WHAT TO DO: Each entry below must be given again word for word, with no pictures.

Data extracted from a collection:
■ ■ ■ ■ ■ ■ ■

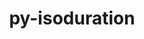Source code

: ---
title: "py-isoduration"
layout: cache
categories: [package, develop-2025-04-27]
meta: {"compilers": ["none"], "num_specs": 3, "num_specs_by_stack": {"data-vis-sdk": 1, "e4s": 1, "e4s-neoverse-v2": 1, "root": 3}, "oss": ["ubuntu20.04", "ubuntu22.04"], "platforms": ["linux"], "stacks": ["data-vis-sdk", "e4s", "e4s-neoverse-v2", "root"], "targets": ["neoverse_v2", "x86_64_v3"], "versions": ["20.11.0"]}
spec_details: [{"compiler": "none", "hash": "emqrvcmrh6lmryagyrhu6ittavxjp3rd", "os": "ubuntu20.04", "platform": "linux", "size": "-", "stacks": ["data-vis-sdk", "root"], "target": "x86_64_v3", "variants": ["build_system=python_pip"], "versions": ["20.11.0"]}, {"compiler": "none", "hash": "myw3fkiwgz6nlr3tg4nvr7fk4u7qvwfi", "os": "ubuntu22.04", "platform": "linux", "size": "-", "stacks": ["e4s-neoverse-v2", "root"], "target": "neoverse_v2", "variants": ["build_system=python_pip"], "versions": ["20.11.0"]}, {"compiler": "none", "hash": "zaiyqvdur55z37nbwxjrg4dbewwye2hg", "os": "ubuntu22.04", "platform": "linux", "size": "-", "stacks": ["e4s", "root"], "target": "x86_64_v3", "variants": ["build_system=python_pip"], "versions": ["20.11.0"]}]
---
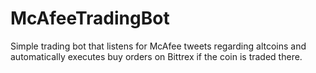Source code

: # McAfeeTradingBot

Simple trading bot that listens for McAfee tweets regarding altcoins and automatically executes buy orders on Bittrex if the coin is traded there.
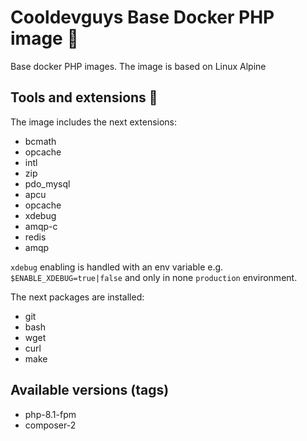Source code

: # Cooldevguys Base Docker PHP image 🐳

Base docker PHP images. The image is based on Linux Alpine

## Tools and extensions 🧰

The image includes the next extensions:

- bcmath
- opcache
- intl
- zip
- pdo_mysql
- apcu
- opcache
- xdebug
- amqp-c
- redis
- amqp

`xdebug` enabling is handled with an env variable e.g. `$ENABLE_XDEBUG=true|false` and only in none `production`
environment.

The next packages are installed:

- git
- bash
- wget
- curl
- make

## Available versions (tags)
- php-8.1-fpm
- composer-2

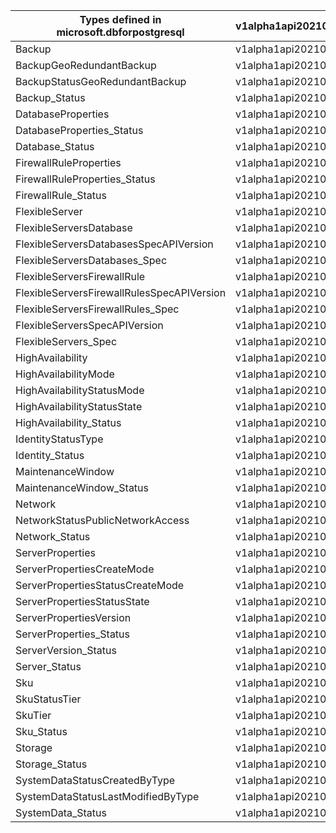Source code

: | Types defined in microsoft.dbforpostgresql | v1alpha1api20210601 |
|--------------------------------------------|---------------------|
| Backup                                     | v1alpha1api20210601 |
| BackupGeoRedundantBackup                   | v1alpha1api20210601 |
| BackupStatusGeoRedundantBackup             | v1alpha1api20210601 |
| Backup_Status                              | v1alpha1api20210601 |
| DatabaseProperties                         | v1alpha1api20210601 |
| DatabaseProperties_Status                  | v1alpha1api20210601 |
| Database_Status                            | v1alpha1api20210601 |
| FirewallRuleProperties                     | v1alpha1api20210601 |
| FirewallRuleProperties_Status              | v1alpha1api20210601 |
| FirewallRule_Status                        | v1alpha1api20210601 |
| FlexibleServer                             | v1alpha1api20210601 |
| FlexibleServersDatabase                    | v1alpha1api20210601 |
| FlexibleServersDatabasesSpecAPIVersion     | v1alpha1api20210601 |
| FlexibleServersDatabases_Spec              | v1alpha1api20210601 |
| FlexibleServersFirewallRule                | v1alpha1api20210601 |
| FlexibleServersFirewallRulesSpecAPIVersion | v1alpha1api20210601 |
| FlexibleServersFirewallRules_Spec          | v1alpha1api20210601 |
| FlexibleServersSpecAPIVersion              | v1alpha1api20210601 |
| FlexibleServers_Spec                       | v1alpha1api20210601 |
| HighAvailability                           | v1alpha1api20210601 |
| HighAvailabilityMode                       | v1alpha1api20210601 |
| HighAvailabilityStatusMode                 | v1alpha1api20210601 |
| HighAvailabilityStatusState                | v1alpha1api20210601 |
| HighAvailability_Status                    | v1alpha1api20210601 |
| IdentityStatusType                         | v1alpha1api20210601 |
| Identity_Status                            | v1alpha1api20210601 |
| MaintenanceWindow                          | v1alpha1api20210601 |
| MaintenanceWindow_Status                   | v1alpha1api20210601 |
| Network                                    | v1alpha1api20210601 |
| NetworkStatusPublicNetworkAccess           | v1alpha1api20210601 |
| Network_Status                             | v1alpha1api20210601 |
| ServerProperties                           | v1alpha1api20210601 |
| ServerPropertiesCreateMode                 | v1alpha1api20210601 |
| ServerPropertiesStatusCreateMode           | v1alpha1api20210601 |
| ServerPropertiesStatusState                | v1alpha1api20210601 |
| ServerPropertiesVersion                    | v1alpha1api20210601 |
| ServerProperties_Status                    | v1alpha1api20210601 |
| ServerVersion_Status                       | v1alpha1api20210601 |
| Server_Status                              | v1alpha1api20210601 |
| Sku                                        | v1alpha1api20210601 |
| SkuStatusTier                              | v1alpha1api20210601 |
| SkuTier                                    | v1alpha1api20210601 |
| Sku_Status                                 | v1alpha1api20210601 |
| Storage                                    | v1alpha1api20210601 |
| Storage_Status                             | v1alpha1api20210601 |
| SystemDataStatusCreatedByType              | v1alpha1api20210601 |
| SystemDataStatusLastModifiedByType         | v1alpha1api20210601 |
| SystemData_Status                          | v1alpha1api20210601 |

■ ■ ■ ■ ■ ■ ■

RESULT OF THE EXERCISE:
Source code

: ---
title: "py-isoduration"
layout: cache
categories: [package, develop-2025-04-27]
meta: {"compilers": ["none"], "num_specs": 3, "num_specs_by_stack": {"data-vis-sdk": 1, "e4s": 1, "e4s-neoverse-v2": 1, "root": 3}, "oss": ["ubuntu20.04", "ubuntu22.04"], "platforms": ["linux"], "stacks": ["data-vis-sdk", "e4s", "e4s-neoverse-v2", "root"], "targets": ["neoverse_v2", "x86_64_v3"], "versions": ["20.11.0"]}
spec_details: [{"compiler": "none", "hash": "emqrvcmrh6lmryagyrhu6ittavxjp3rd", "os": "ubuntu20.04", "platform": "linux", "size": "-", "stacks": ["data-vis-sdk", "root"], "target": "x86_64_v3", "variants": ["build_system=python_pip"], "versions": ["20.11.0"]}, {"compiler": "none", "hash": "myw3fkiwgz6nlr3tg4nvr7fk4u7qvwfi", "os": "ubuntu22.04", "platform": "linux", "size": "-", "stacks": ["e4s-neoverse-v2", "root"], "target": "neoverse_v2", "variants": ["build_system=python_pip"], "versions": ["20.11.0"]}, {"compiler": "none", "hash": "zaiyqvdur55z37nbwxjrg4dbewwye2hg", "os": "ubuntu22.04", "platform": "linux", "size": "-", "stacks": ["e4s", "root"], "target": "x86_64_v3", "variants": ["build_system=python_pip"], "versions": ["20.11.0"]}]
---
Source code

: # McAfeeTradingBot

Simple trading bot that listens for McAfee tweets regarding altcoins and automatically executes buy orders on Bittrex if the coin is traded there.
Source code

: # Cooldevguys Base Docker PHP image 🐳

Base docker PHP images. The image is based on Linux Alpine

## Tools and extensions 🧰

The image includes the next extensions:

- bcmath
- opcache
- intl
- zip
- pdo_mysql
- apcu
- opcache
- xdebug
- amqp-c
- redis
- amqp

`xdebug` enabling is handled with an env variable e.g. `$ENABLE_XDEBUG=true|false` and only in none `production`
environment.

The next packages are installed:

- git
- bash
- wget
- curl
- make

## Available versions (tags)
- php-8.1-fpm
- composer-2

Source code

: | Types defined in microsoft.dbforpostgresql | v1alpha1api20210601 |
|--------------------------------------------|---------------------|
| Backup                                     | v1alpha1api20210601 |
| BackupGeoRedundantBackup                   | v1alpha1api20210601 |
| BackupStatusGeoRedundantBackup             | v1alpha1api20210601 |
| Backup_Status                              | v1alpha1api20210601 |
| DatabaseProperties                         | v1alpha1api20210601 |
| DatabaseProperties_Status                  | v1alpha1api20210601 |
| Database_Status                            | v1alpha1api20210601 |
| FirewallRuleProperties                     | v1alpha1api20210601 |
| FirewallRuleProperties_Status              | v1alpha1api20210601 |
| FirewallRule_Status                        | v1alpha1api20210601 |
| FlexibleServer                             | v1alpha1api20210601 |
| FlexibleServersDatabase                    | v1alpha1api20210601 |
| FlexibleServersDatabasesSpecAPIVersion     | v1alpha1api20210601 |
| FlexibleServersDatabases_Spec              | v1alpha1api20210601 |
| FlexibleServersFirewallRule                | v1alpha1api20210601 |
| FlexibleServersFirewallRulesSpecAPIVersion | v1alpha1api20210601 |
| FlexibleServersFirewallRules_Spec          | v1alpha1api20210601 |
| FlexibleServersSpecAPIVersion              | v1alpha1api20210601 |
| FlexibleServers_Spec                       | v1alpha1api20210601 |
| HighAvailability                           | v1alpha1api20210601 |
| HighAvailabilityMode                       | v1alpha1api20210601 |
| HighAvailabilityStatusMode                 | v1alpha1api20210601 |
| HighAvailabilityStatusState                | v1alpha1api20210601 |
| HighAvailability_Status                    | v1alpha1api20210601 |
| IdentityStatusType                         | v1alpha1api20210601 |
| Identity_Status                            | v1alpha1api20210601 |
| MaintenanceWindow                          | v1alpha1api20210601 |
| MaintenanceWindow_Status                   | v1alpha1api20210601 |
| Network                                    | v1alpha1api20210601 |
| NetworkStatusPublicNetworkAccess           | v1alpha1api20210601 |
| Network_Status                             | v1alpha1api20210601 |
| ServerProperties                           | v1alpha1api20210601 |
| ServerPropertiesCreateMode                 | v1alpha1api20210601 |
| ServerPropertiesStatusCreateMode           | v1alpha1api20210601 |
| ServerPropertiesStatusState                | v1alpha1api20210601 |
| ServerPropertiesVersion                    | v1alpha1api20210601 |
| ServerProperties_Status                    | v1alpha1api20210601 |
| ServerVersion_Status                       | v1alpha1api20210601 |
| Server_Status                              | v1alpha1api20210601 |
| Sku                                        | v1alpha1api20210601 |
| SkuStatusTier                              | v1alpha1api20210601 |
| SkuTier                                    | v1alpha1api20210601 |
| Sku_Status                                 | v1alpha1api20210601 |
| Storage                                    | v1alpha1api20210601 |
| Storage_Status                             | v1alpha1api20210601 |
| SystemDataStatusCreatedByType              | v1alpha1api20210601 |
| SystemDataStatusLastModifiedByType         | v1alpha1api20210601 |
| SystemData_Status                          | v1alpha1api20210601 |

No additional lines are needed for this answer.